Nazar Parnitskyi
- Born: 13 October 2006 (age 19) Ukraine
- Nationality: Ukrainian

Career history

Poland
- 2023–2025: Leszno

Denmark
- 2025: SES

Sweden
- 2025: Dackarna

Individual honours
- 2024: European U19 champion
- 2024: World U21 Championship silver
- 2025: World U21 Championship gold

= Nazar Parnitskyi =

Ukrainian speedway rider

Nazar Parnitskyi (Nazar Parnicki, born 13 October 2006) is an international speedway rider from Ukraine.

== Speedway career ==
In 2023, Parnitskyi rode for Unia Leszno during the 2023 Polish speedway season and remained with the club for the 2024 season.

Parnitskyi represented the Ukraine national speedway team during the European Team Speedway Championship in both the 2023 and 2024.

In 2024, Parnitskyi came to prominence after completing a 15-point maximum when qualifying for the final series of the 2024 SGP2 (the World U21 Championship).

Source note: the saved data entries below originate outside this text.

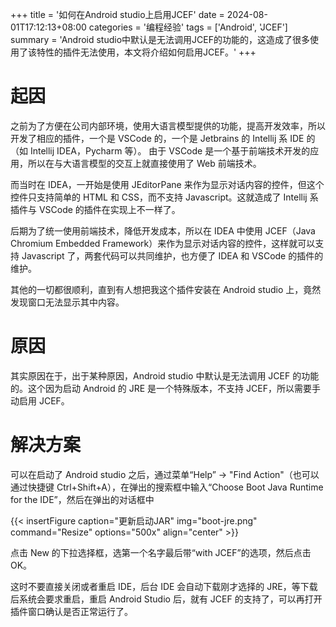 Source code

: +++
title = '如何在Android studio上启用JCEF'
date = 2024-08-01T17:12:13+08:00
categories = '编程经验'
tags = ['Android', 'JCEF']
summary = 'Android studio中默认是无法调用JCEF的功能的，这造成了很多使用了该特性的插件无法使用，本文将介绍如何启用JCEF。'
+++

# 起因

之前为了方便在公司内部环境，使用大语言模型提供的功能，提高开发效率，所以开发了相应的插件，一个是 VSCode 的，一个是 Jetbrains 的 Intellij 系 IDE 的（如 Intellij IDEA，Pycharm 等）。
由于 VSCode 是一个基于前端技术开发的应用，所以在与大语言模型的交互上就直接使用了 Web 前端技术。

而当时在 IDEA，一开始是使用 JEditorPane 来作为显示对话内容的控件，但这个控件只支持简单的 HTML 和 CSS，而不支持 Javascript。这就造成了 Intellij 系插件与 VSCode 的插件在实现上不一样了。

后期为了统一使用前端技术，降低开发成本，所以在 IDEA 中使用 JCEF（Java Chromium Embedded Framework）来作为显示对话内容的控件，这样就可以支持 Javascript 了，两套代码可以共同维护，也方便了 IDEA 和 VSCode 的插件的维护。

其他的一切都很顺利，直到有人想把我这个插件安装在 Android studio 上，竟然发现窗口无法显示其中内容。

# 原因

其实原因在于，出于某种原因，Android studio 中默认是无法调用 JCEF 的功能的。这个因为启动 Android 的 JRE 是一个特殊版本，不支持 JCEF，所以需要手动启用 JCEF。

# 解决方案

可以在启动了 Android studio 之后，通过菜单“Help” -> "Find Action"（也可以通过快捷键 Ctrl+Shift+A），在弹出的搜索框中输入“Choose Boot Java Runtime for the IDE”，然后在弹出的对话框中

{{< insertFigure caption="更新启动JAR" img="boot-jre.png" command="Resize" options="500x" align="center" >}}

点击 New 的下拉选择框，选第一个名字最后带“with JCEF”的选项，然后点击 OK。

这时不要直接关闭或者重启 IDE，后台 IDE 会自动下载刚才选择的 JRE，等下载后系统会要求重启，重启 Android Studio 后，就有 JCEF 的支持了，可以再打开插件窗口确认是否正常运行了。

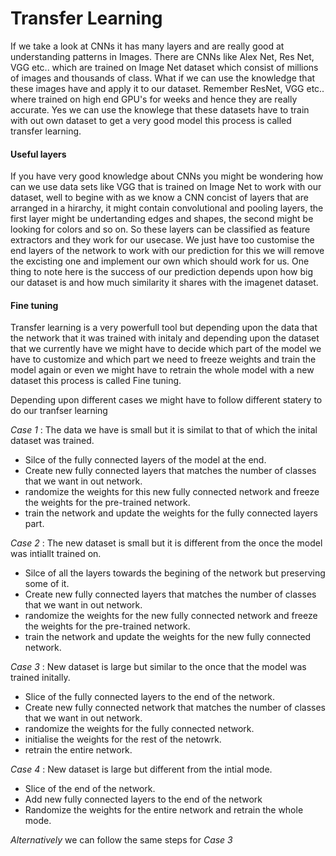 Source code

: # Transfer Learning

If we take a look at CNNs it has many layers and are really good at understanding patterns in Images. There are CNNs like Alex Net, Res Net, VGG etc.. which are trained on Image Net dataset which consist of millions of images and thousands of class. What if we can use the knowledge that these images have and apply it to our dataset. Remember ResNet, VGG etc.. where trained on high end GPU's for weeks and hence they are really accurate. Yes we can use the knowlege that these datasets have to train with out own dataset to get a very good model this process is called transfer learning.


#### Useful layers

If you have very good knowledge about CNNs you might be wondering how can we use data sets like VGG that is trained on Image Net to work with our dataset, well to begine with as we know a CNN concist of layers that are arranged in a hirarchy, it might contain convolutional and pooling layers, the first layer might be undertanding edges and shapes, the second might be looking for colors and so on. So these layers can be classified as feature extractors and they work for our usecase. We just have too customise the end layers of the network to work with our prediction for this we will remove the excisting one and implement our own which should work for us. One thing to note here is the success of our prediction depends upon how big our dataset is and how much similarity it shares with the imagenet dataset.


#### Fine tuning

Transfer learning is a very powerfull tool but depending upon the data that the network that it was trained with initaly and depending upon the dataset that we currently have we might have to decide which part of the model we have to customize and which part we need to freeze weights and train the model again or even we might have to retrain the whole model with a new dataset this process is called Fine tuning.

Depending upon different cases we might have to follow different statery to do our tranfser learning

_Case 1_ : The data we have is small but it is similat to that of which the inital dataset was trained.

* Silce of the fully connected layers of the model at the end.
* Create new fully connected layers that matches the number of classes that we want in out network.
* randomize the weights for this new fully connected network and freeze the weights for the pre-trained network.
* train the network and update the weights for the fully connected layers part.

_Case 2_ : The new dataset is small but it is different from the once the model was intiallt trained on.

* Silce of all the layers towards the begining of the network but preserving some of it.
* Create new fully connected layers that matches the number of classes that we want in out network.
* randomize the weights for the new fully connected network and freeze the weights for the pre-trained network.
* train the network and update the weights for the new fully connected network.

_Case 3_ : New dataset is large but similar to the once that the model was trained initally.

* Slice of the fully connected layers to the end of the network.
* Create new fully connected network that matches the number of classes that we want in out network.
* randomize the weights for the fully connected network.
* initialise the weights for the rest of the netowrk.
* retrain the entire network.

_Case 4_ : New dataset is large but different from the intial mode.

* Slice of the end of the network.
* Add new fully connected layers to the end of the network
* Randomize the weights for the entire network and retrain the whole mode.

*Alternatively* we can follow the same steps for _Case 3_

He then won the Riga round of the SGP2 before claiming the silver medal.

Also in 2024, Parnitskyi made history as the first Ukrainian winner of a major speedway championship, becoming the European U19 champion after winning the gold medal at the U19 European Championship.

In 2026, Parnitskyi was named as the replacement for Tai Woffinden for the 2026 Speedway Grand Prix (world championship).